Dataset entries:
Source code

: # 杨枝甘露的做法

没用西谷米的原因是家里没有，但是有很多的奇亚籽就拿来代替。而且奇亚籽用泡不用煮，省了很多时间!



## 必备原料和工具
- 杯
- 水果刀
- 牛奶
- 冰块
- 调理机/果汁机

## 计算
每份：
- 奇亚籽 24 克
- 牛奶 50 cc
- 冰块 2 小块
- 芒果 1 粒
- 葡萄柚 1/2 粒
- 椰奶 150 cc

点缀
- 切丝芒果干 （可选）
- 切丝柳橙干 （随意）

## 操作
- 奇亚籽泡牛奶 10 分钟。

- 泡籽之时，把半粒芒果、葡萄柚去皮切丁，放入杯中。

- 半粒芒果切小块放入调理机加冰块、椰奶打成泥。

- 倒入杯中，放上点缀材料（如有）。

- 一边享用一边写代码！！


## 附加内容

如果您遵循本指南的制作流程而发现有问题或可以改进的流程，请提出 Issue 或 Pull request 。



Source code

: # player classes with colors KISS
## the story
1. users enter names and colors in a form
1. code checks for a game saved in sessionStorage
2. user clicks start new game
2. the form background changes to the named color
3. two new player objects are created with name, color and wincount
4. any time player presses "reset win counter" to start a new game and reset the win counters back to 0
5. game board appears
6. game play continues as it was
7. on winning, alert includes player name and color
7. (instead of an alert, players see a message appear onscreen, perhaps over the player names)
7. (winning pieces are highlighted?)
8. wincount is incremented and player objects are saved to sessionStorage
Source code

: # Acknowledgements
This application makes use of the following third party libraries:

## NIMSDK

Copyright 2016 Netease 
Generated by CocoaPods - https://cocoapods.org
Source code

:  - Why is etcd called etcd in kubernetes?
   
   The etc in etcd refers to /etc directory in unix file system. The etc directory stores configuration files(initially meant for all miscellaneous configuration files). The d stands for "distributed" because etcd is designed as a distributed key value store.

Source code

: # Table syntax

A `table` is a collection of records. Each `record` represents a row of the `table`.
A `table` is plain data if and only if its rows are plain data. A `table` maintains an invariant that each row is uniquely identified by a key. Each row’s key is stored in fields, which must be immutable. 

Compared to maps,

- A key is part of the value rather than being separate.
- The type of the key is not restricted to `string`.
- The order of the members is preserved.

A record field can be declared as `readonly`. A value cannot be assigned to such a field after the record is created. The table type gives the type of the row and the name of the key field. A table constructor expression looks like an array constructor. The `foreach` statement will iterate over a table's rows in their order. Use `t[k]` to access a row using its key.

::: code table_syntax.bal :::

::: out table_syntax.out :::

→ **Task directions**: Of all the entries above, retype exactly the lines from the line with "3. two new player" to the line with "etcd in kubernetes?", both included, and no others.

→ **Task result**:
3. two new player objects are created with name, color and wincount
4. any time player presses "reset win counter" to start a new game and reset the win counters back to 0
5. game board appears
6. game play continues as it was
7. on winning, alert includes player name and color
7. (instead of an alert, players see a message appear onscreen, perhaps over the player names)
7. (winning pieces are highlighted?)
8. wincount is incremented and player objects are saved to sessionStorage
Source code

: # Acknowledgements
This application makes use of the following third party libraries:

## NIMSDK

Copyright 2016 Netease 
Generated by CocoaPods - https://cocoapods.org
Source code

:  - Why is etcd called etcd in kubernetes?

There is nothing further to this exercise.